Carole Vanhoutte, orthophoniste en région parisienne, est co-fondatrice avec Elsa Job-Pigeard et Florence Lerouge de « Joue, pense, parle », groupe de réflexion qui promeut le jeu comme moyen de prévention des troubles du langage et des apprentissages. Leur pratique et leur formation professionnelle cogi’act les ont amenées à établir un lien entre l’exposition précoce des enfants aux écrans et certains troubles du langage oral et écrit, de plus en plus fréquents.

 

Pourquoi êtes-vous tellement préoccupée par la question du développement du langage chez le jeune enfant ?

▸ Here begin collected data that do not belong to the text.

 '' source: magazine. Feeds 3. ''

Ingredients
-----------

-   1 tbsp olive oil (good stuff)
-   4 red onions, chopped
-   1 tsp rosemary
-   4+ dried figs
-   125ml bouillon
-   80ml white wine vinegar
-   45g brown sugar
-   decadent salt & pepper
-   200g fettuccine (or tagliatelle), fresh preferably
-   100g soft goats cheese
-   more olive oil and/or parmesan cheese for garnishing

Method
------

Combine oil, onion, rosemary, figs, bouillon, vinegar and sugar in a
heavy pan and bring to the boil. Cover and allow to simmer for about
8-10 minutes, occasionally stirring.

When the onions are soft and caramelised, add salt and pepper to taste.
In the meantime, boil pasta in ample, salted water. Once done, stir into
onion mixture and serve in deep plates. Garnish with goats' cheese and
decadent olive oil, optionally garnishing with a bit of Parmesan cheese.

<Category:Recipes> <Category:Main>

En raison de ce nous constatons depuis environ sept ans : une recrudescence des demandes de consultations dans nos cabinets pour des enfants de plus en plus jeunes et de plus en plus en panne de fonctionnement de la pensée. Nous ne sommes pas les seules, à faire ce constat. Il s’agit de troubles de plus en plus complexes qui ne sont pas liés au dysfonctionnement d’une seule fonction isolée. Nous voyons des troubles de la parole et de la compréhension. Ce sont les médecins, pédiatres et les enseignants qui nous adressent ces enfants. Le premier signe d’alerte c’est l’expression, le langage. Un enfant qui ne parle pas, c’est objectivable. Mais il y a aussi des enfants qui ne comprennent pas, ce qui passe plus à l’as. Lorsqu’ils arrivent en grande et en moyenne section, ils ne comprennent pas les consignes. Ce sont des petits qui pour certains pourraient être étiquetés « dys » alors qu’à notre sens ils ne le sont pas. Ils ne souffrent pas d’un problème neuronal, ils sont parfaitement « pré-câblés »mais ils n’ont pas assez, ou ils n’ont pas été assez autorisés à explorer, transformer le monde avec leurs mains. Ils n’ont pas construit la fonction symbolique indispensable pour avoir un langage informatif et une bonne compréhension.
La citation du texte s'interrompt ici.